• [PROBLEM]:
For the records that follow, please set down exactly the lines between the one holding "X_train_scaled = scaler.fit_transform(X_train)" and the one holding "test_predictions = model.predict(X_test_scaled)", inclusive, and only those.
-- INPUT FOR THIS TASK follows --
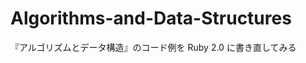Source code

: Algorithms-and-Data-Structures
==============================

『アルゴリズムとデータ構造』のコード例を Ruby 2.0 に書き直してみる
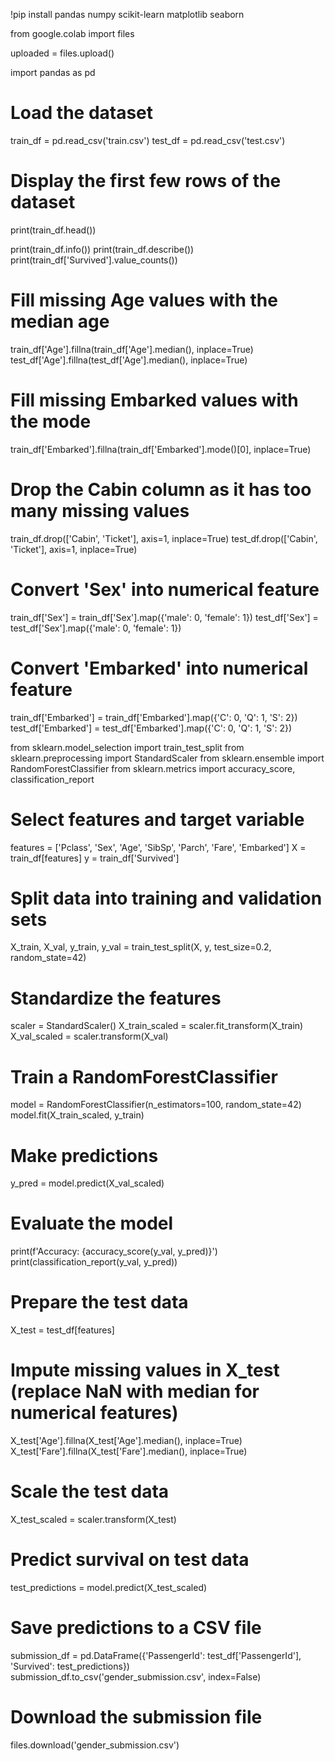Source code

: !pip install pandas numpy scikit-learn matplotlib seaborn


from google.colab import files

uploaded = files.upload()


import pandas as pd

# Load the dataset
train_df = pd.read_csv('train.csv')
test_df = pd.read_csv('test.csv')

# Display the first few rows of the dataset
print(train_df.head())


print(train_df.info())
print(train_df.describe())
print(train_df['Survived'].value_counts())

# Fill missing Age values with the median age
train_df['Age'].fillna(train_df['Age'].median(), inplace=True)
test_df['Age'].fillna(test_df['Age'].median(), inplace=True)

# Fill missing Embarked values with the mode
train_df['Embarked'].fillna(train_df['Embarked'].mode()[0], inplace=True)

# Drop the Cabin column as it has too many missing values
train_df.drop(['Cabin', 'Ticket'], axis=1, inplace=True)
test_df.drop(['Cabin', 'Ticket'], axis=1, inplace=True)


# Convert 'Sex' into numerical feature
train_df['Sex'] = train_df['Sex'].map({'male': 0, 'female': 1})
test_df['Sex'] = test_df['Sex'].map({'male': 0, 'female': 1})

# Convert 'Embarked' into numerical feature
train_df['Embarked'] = train_df['Embarked'].map({'C': 0, 'Q': 1, 'S': 2})
test_df['Embarked'] = test_df['Embarked'].map({'C': 0, 'Q': 1, 'S': 2})


from sklearn.model_selection import train_test_split
from sklearn.preprocessing import StandardScaler
from sklearn.ensemble import RandomForestClassifier
from sklearn.metrics import accuracy_score, classification_report

# Select features and target variable
features = ['Pclass', 'Sex', 'Age', 'SibSp', 'Parch', 'Fare', 'Embarked']
X = train_df[features]
y = train_df['Survived']

# Split data into training and validation sets
X_train, X_val, y_train, y_val = train_test_split(X, y, test_size=0.2, random_state=42)

# Standardize the features
scaler = StandardScaler()
X_train_scaled = scaler.fit_transform(X_train)
X_val_scaled = scaler.transform(X_val)

# Train a RandomForestClassifier
model = RandomForestClassifier(n_estimators=100, random_state=42)
model.fit(X_train_scaled, y_train)

# Make predictions
y_pred = model.predict(X_val_scaled)

# Evaluate the model
print(f'Accuracy: {accuracy_score(y_val, y_pred)}')
print(classification_report(y_val, y_pred))


# Prepare the test data
X_test = test_df[features]

# Impute missing values in X_test (replace NaN with median for numerical features)
X_test['Age'].fillna(X_test['Age'].median(), inplace=True)
X_test['Fare'].fillna(X_test['Fare'].median(), inplace=True) 

# Scale the test data
X_test_scaled = scaler.transform(X_test)

# Predict survival on test data
test_predictions = model.predict(X_test_scaled)

# Save predictions to a CSV file
submission_df = pd.DataFrame({'PassengerId': test_df['PassengerId'], 'Survived': test_predictions})
submission_df.to_csv('gender_submission.csv', index=False)

# Download the submission file
files.download('gender_submission.csv')
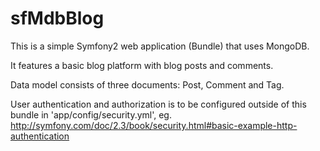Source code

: sfMdbBlog
=========
This is a simple Symfony2 web application (Bundle) that uses MongoDB.

It features a basic blog platform with blog posts and comments.

Data model consists of three documents: Post, Comment and Tag.

User authentication and authorization is to be configured outside of this bundle in 'app/config/security.yml', eg.
http://symfony.com/doc/2.3/book/security.html#basic-example-http-authentication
-- INPUT FOR THIS TASK concluded --
• [WRITTEN REPLY]:
X_train_scaled = scaler.fit_transform(X_train)
X_val_scaled = scaler.transform(X_val)

# Train a RandomForestClassifier
model = RandomForestClassifier(n_estimators=100, random_state=42)
model.fit(X_train_scaled, y_train)

# Make predictions
y_pred = model.predict(X_val_scaled)

# Evaluate the model
print(f'Accuracy: {accuracy_score(y_val, y_pred)}')
print(classification_report(y_val, y_pred))


# Prepare the test data
X_test = test_df[features]

# Impute missing values in X_test (replace NaN with median for numerical features)
X_test['Age'].fillna(X_test['Age'].median(), inplace=True)
X_test['Fare'].fillna(X_test['Fare'].median(), inplace=True) 

# Scale the test data
X_test_scaled = scaler.transform(X_test)

# Predict survival on test data
test_predictions = model.predict(X_test_scaled)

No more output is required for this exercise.